What is needed — Below are some records; copy them word for word and drop the pictures.

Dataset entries
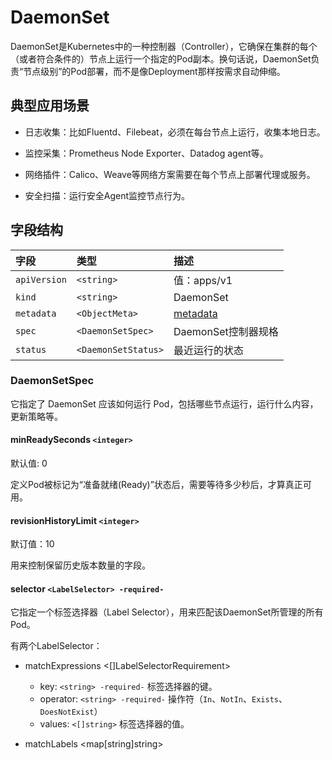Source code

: # DaemonSet

DaemonSet是Kubernetes中的一种控制器（Controller），它确保在集群的每个（或者符合条件的）节点上运行一个指定的Pod副本。换句话说，DaemonSet负责“节点级别”的Pod部署，而不是像Deployment那样按需求自动伸缩。

## 典型应用场景

- 日志收集：比如Fluentd、Filebeat，必须在每台节点上运行，收集本地日志。

- 监控采集：Prometheus Node Exporter、Datadog agent等。

- 网络插件：Calico、Weave等网络方案需要在每个节点上部署代理或服务。

- 安全扫描：运行安全Agent监控节点行为。

## 字段结构

|字段      |类型         |描述       |
|:---------|:-----------|:----------|
|`apiVersion`|`<string>`|值：apps/v1|
|`kind`|`<string>`|DaemonSet|
|`metadata`|`<ObjectMeta>`|[metadata](/kubernetes/explain/Pod.md#metadata)|
|`spec`|`<DaemonSetSpec>`|DaemonSet控制器规格|
|`status`|`<DaemonSetStatus>`|最近运行的状态|

### DaemonSetSpec

它指定了 DaemonSet 应该如何运行 Pod，包括哪些节点运行，运行什么内容，更新策略等。

#### minReadySeconds `<integer>`

默认值: 0

定义Pod被标记为“准备就绪(Ready)”状态后，需要等待多少秒后，才算真正可用。

#### revisionHistoryLimit `<integer>`

默订值：10

用来控制保留历史版本数量的字段。

#### selector `<LabelSelector> -required-`

它指定一个标签选择器（Label Selector），用来匹配该DaemonSet所管理的所有Pod。

有两个LabelSelector：

- matchExpressions <[]LabelSelectorRequirement>

  - key: `<string> -required-` 标签选择器的键。
  - operator: `<string> -required-` 操作符（`In`、`NotIn`、`Exists`、`DoesNotExist`）
  - values: `<[]string>` 标签选择器的值。

- matchLabels <map[string]string>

Exercise solution —
Source code

: # DaemonSet

DaemonSet是Kubernetes中的一种控制器（Controller），它确保在集群的每个（或者符合条件的）节点上运行一个指定的Pod副本。换句话说，DaemonSet负责“节点级别”的Pod部署，而不是像Deployment那样按需求自动伸缩。

## 典型应用场景

- 日志收集：比如Fluentd、Filebeat，必须在每台节点上运行，收集本地日志。

- 监控采集：Prometheus Node Exporter、Datadog agent等。

- 网络插件：Calico、Weave等网络方案需要在每个节点上部署代理或服务。

- 安全扫描：运行安全Agent监控节点行为。

## 字段结构

|字段      |类型         |描述       |
|:---------|:-----------|:----------|
|`apiVersion`|`<string>`|值：apps/v1|
|`kind`|`<string>`|DaemonSet|
|`metadata`|`<ObjectMeta>`|[metadata](/kubernetes/explain/Pod.md#metadata)|
|`spec`|`<DaemonSetSpec>`|DaemonSet控制器规格|
|`status`|`<DaemonSetStatus>`|最近运行的状态|

### DaemonSetSpec

它指定了 DaemonSet 应该如何运行 Pod，包括哪些节点运行，运行什么内容，更新策略等。

#### minReadySeconds `<integer>`

默认值: 0

定义Pod被标记为“准备就绪(Ready)”状态后，需要等待多少秒后，才算真正可用。

#### revisionHistoryLimit `<integer>`

默订值：10

用来控制保留历史版本数量的字段。

#### selector `<LabelSelector> -required-`

它指定一个标签选择器（Label Selector），用来匹配该DaemonSet所管理的所有Pod。

有两个LabelSelector：

- matchExpressions <[]LabelSelectorRequirement>

  - key: `<string> -required-` 标签选择器的键。
  - operator: `<string> -required-` 操作符（`In`、`NotIn`、`Exists`、`DoesNotExist`）
  - values: `<[]string>` 标签选择器的值。

- matchLabels <map[string]string>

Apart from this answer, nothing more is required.